▶ Task prompt:
Your answer should contain only the lines from the top of the data below down through the one with "发表于 2024-9-19 13:54", transcribed exactly and without pictures; please include nothing more.

· · · · · · ·

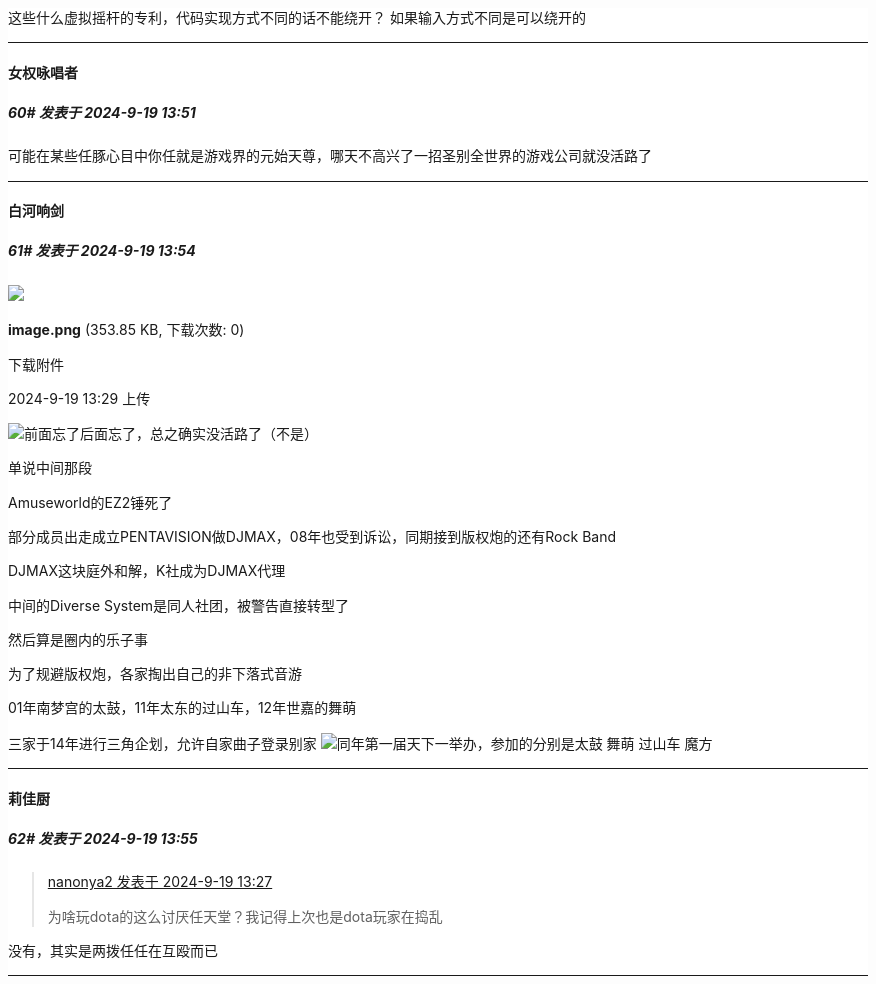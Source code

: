 这些什么虚拟摇杆的专利，代码实现方式不同的话不能绕开？</blockquote>
如果输入方式不同是可以绕开的

*****

####  女权咏唱者  
##### 60#       发表于 2024-9-19 13:51

可能在某些任豚心目中你任就是游戏界的元始天尊，哪天不高兴了一招圣别全世界的游戏公司就没活路了

*****

####  白河响剑  
##### 61#       发表于 2024-9-19 13:54

<img src="https://img.saraba1st.com/forum/202409/19/132902xpw3z33wbj3kllyj.png" referrerpolicy="no-referrer">

<strong>image.png</strong> (353.85 KB, 下载次数: 0)

下载附件

2024-9-19 13:29 上传

<img src="https://static.saraba1st.com/image/smiley/face2017/009.gif" referrerpolicy="no-referrer">前面忘了后面忘了，总之确实没活路了（不是） 

单说中间那段

Amuseworld的EZ2锤死了

部分成员出走成立PENTAVISION做DJMAX，08年也受到诉讼，同期接到版权炮的还有Rock Band

DJMAX这块庭外和解，K社成为DJMAX代理

中间的Diverse System是同人社团，被警告直接转型了

然后算是圈内的乐子事

为了规避版权炮，各家掏出自己的非下落式音游

01年南梦宫的太鼓，11年太东的过山车，12年世嘉的舞萌

三家于14年进行三角企划，允许自家曲子登录别家
<img src="https://static.saraba1st.com/image/smiley/face2017/007.png" referrerpolicy="no-referrer">同年第一届天下一举办，参加的分别是太鼓 舞萌 过山车 魔方

*****

####  莉佳厨  
##### 62#       发表于 2024-9-19 13:55

<blockquote><a href="httphttps://bbs.saraba1st.com/2b/forum.php?mod=redirect&amp;goto=findpost&amp;pid=66245570&amp;ptid=2199915" target="_blank">nanonya2 发表于 2024-9-19 13:27</a>

为啥玩dota的这么讨厌任天堂？我记得上次也是dota玩家在捣乱</blockquote>
没有，其实是两拨任任在互殴而已


*****
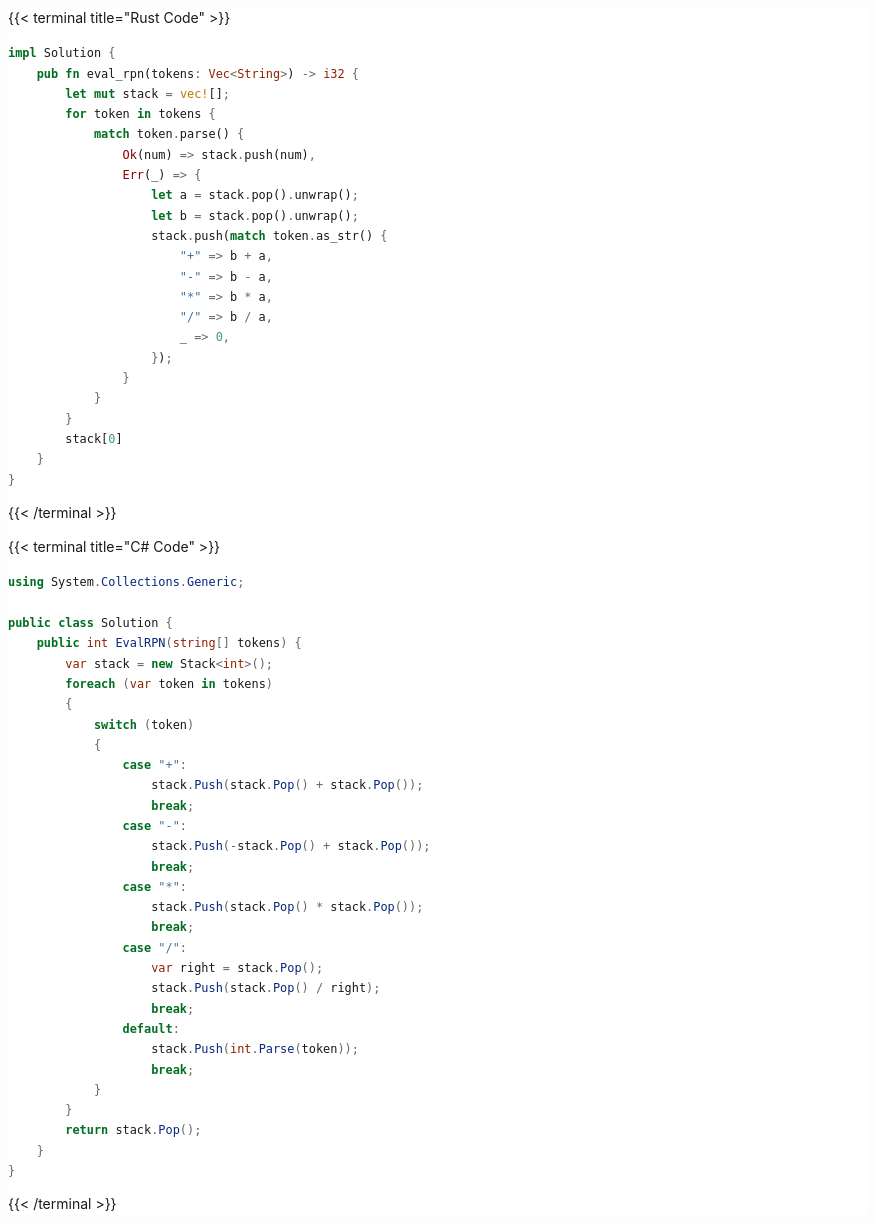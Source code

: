 {{< terminal title="Rust Code" >}}
```rust
impl Solution {
    pub fn eval_rpn(tokens: Vec<String>) -> i32 {
        let mut stack = vec![];
        for token in tokens {
            match token.parse() {
                Ok(num) => stack.push(num),
                Err(_) => {
                    let a = stack.pop().unwrap();
                    let b = stack.pop().unwrap();
                    stack.push(match token.as_str() {
                        "+" => b + a,
                        "-" => b - a,
                        "*" => b * a,
                        "/" => b / a,
                        _ => 0,
                    });
                }
            }
        }
        stack[0]
    }
}
```
{{< /terminal >}}

{{< terminal title="C# Code" >}}
```cs
using System.Collections.Generic;

public class Solution {
    public int EvalRPN(string[] tokens) {
        var stack = new Stack<int>();
        foreach (var token in tokens)
        {
            switch (token)
            {
                case "+":
                    stack.Push(stack.Pop() + stack.Pop());
                    break;
                case "-":
                    stack.Push(-stack.Pop() + stack.Pop());
                    break;
                case "*":
                    stack.Push(stack.Pop() * stack.Pop());
                    break;
                case "/":
                    var right = stack.Pop();
                    stack.Push(stack.Pop() / right);
                    break;
                default:
                    stack.Push(int.Parse(token));
                    break;
            }
        }
        return stack.Pop();
    }
}
```
{{< /terminal >}}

· · · · · · ·

▶ Task answer:
Source code

: 这些什么虚拟摇杆的专利，代码实现方式不同的话不能绕开？</blockquote>
如果输入方式不同是可以绕开的

*****

####  女权咏唱者  
##### 60#       发表于 2024-9-19 13:51

可能在某些任豚心目中你任就是游戏界的元始天尊，哪天不高兴了一招圣别全世界的游戏公司就没活路了

*****

####  白河响剑  
##### 61#       发表于 2024-9-19 13:54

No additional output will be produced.